The process of correct discrimination relies on the electrical cabling design and selecting the correct circuit breakers and residual current devices (RCDs). Fuses are rarely used within electrical circuits as any failure can result in excessive downtime. It is easier to reset a breaker than to replace a fuse. Fuses should only be used and blown in extreme circumstances. The aim being to prevent excessive current causing a potential fire or damaging upstream or downstream equipment. Circuit breakers or residual current devices also provide these properties but tend be used within circuits. Fuses tend to be used within devices. At an LV switchboard or HV/LV switchboard, the circuit breakers may even be motorised and know as ACBs (air circuit breakers).
The sizing of the RCD in an electrical circuit is important due to the overloads and response times. It is also important to understand the characteristics of the loads in terms of their inrush currents and their duration. Whilst want to size economically, it is also important to remove any chance of nuisance tripping which again can lead to datacentre downtime.
Another important aspect to be avoided within any electrical systems is harmonics which can overload circuits and lead to hidden hot-spots. These build-up of heat areas often go unnoticed as they are behind panels. An example being within an LV switchboard. Not only can harmonics affect electrical efficiency but they can disruption operation and generate a fire risk.
In the EU electrical equipment connected to a supply must comply with the requirements of EN 50160 and for harmonics to G5/4. Whilst most systems do, the more electrical devices you connect to an electrical circuit, the more the chance for harmonics and electrical interference and disruption.

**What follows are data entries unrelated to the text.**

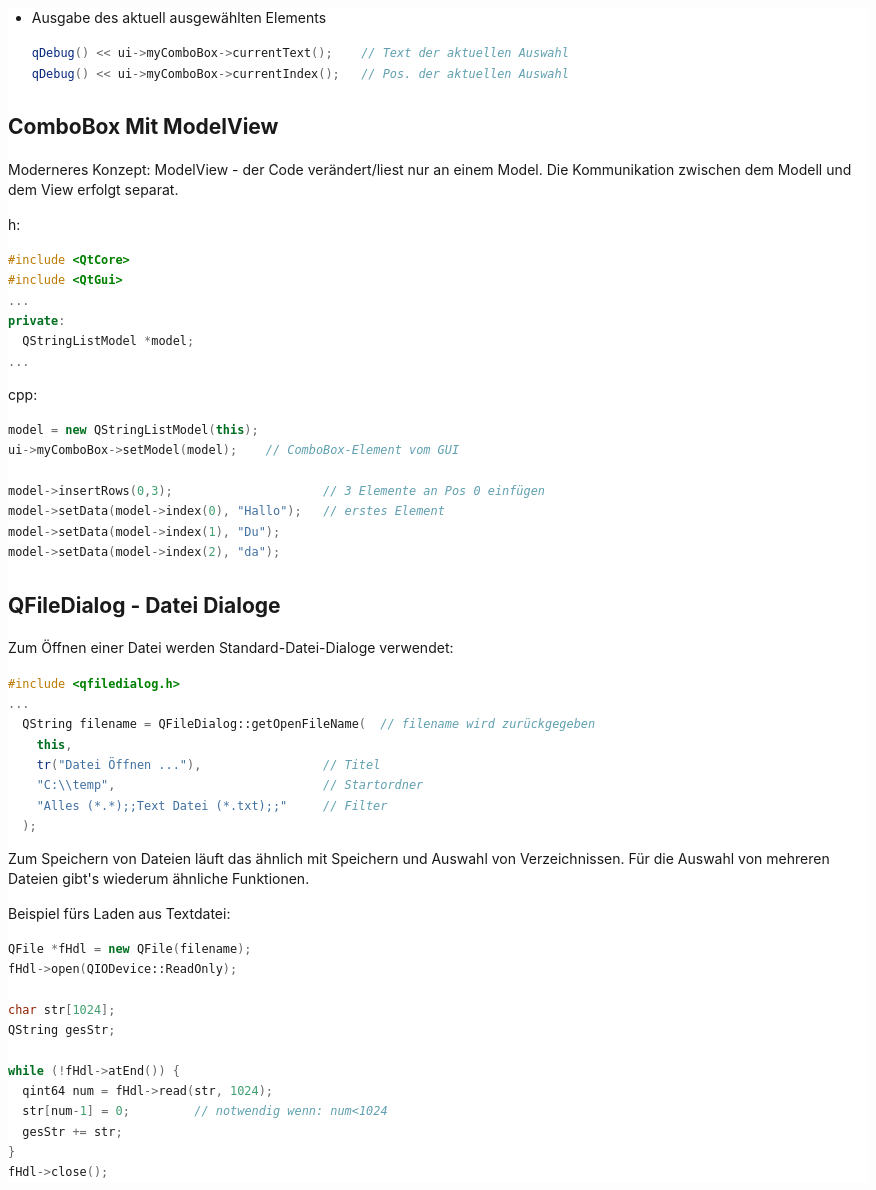 - Ausgabe des aktuell ausgewählten Elements

  ```c++
  qDebug() << ui->myComboBox->currentText();	// Text der aktuellen Auswahl
  qDebug() << ui->myComboBox->currentIndex();	// Pos. der aktuellen Auswahl
  ```

## ComboBox Mit ModelView

Moderneres Konzept: ModelView - der Code verändert/liest nur an einem Model. Die Kommunikation zwischen dem Modell und dem View erfolgt separat.

h:

```c++
#include <QtCore>
#include <QtGui>
...
private:
  QStringListModel *model;
...
```

cpp:

```c++
model = new QStringListModel(this);
ui->myComboBox->setModel(model);    // ComboBox-Element vom GUI

model->insertRows(0,3);						// 3 Elemente an Pos 0 einfügen
model->setData(model->index(0), "Hallo");	// erstes Element
model->setData(model->index(1), "Du");
model->setData(model->index(2), "da");
```

## QFileDialog - Datei Dialoge

Zum Öffnen einer Datei werden Standard-Datei-Dialoge verwendet:

```c++
#include <qfiledialog.h>
...
  QString filename = QFileDialog::getOpenFileName(	// filename wird zurückgegeben
    this,
    tr("Datei Öffnen ..."),					// Titel
    "C:\\temp",								// Startordner
    "Alles (*.*);;Text Datei (*.txt);;"		// Filter
  );
```

Zum Speichern von Dateien läuft das ähnlich mit Speichern und Auswahl von Verzeichnissen. Für die Auswahl von mehreren Dateien gibt's wiederum ähnliche Funktionen.

Beispiel fürs Laden aus Textdatei:

```c++
QFile *fHdl = new QFile(filename);
fHdl->open(QIODevice::ReadOnly);

char str[1024];
QString gesStr;

while (!fHdl->atEnd()) {
  qint64 num = fHdl->read(str, 1024);
  str[num-1] = 0;         // notwendig wenn: num<1024
  gesStr += str;
}
fHdl->close();
```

Power factor is another type of load-related power problem that can cause disruption to electrical devices, and to some types of older UPS systems. On large sites, a reactive power (kVAR) charge may be applied to an electrical bill each quarter and this can often be negated through the installation of suitable power factor correction.
High mains voltage can also be a problem on some UK sites. The reason for a high mains voltage in some parts of the UK arise from an increased number of renewable power system connection to the local mains power supply and the density of the connection map. A high mains voltage can lead to decreased energy efficiency and a suitably sized voltage optimiser can help to negate this effect. An uninterruptible power supply can also provide some of the benefits of voltage optimisation as the inverter can be set to deliver a very tightly controlled level of AC voltage output (230Vac single phase or 400Vac three phase) over a wide input voltage window.
Earthing and bonding are further considerations for electrical installations. This can help to protect installations from overheating, fire risk, failure and potentially lethal earth faults. BS7671 lists five types of earthing system referred to as TN-C-S (the most common for a UPS system), TN-S, TN-C, TT and IT. In the abbreviations T refers to Earth (French word Terre), N refers to the Neutral, S to Separate and C to Combined with I referring to Isolated. The source of an IT system is either connected to Earth via a deliberately introduced earthing impedance or is isolated from Earth.
Planning and scoping the electrical works for any aspect of a server room or datacentre is important to ensure its overall resilience and reliability. To future proof any electrical investment requires building the ability to scale either using modular systems or easy to extend devices, cables and components.
Uninterruptible power supplies are installed as ‘in-series’ devices between their connected loads and the mains power supply. The use of an external maintenance bypass arrangement allows the UPS to be withdrawn from service without disruption to the connected loads.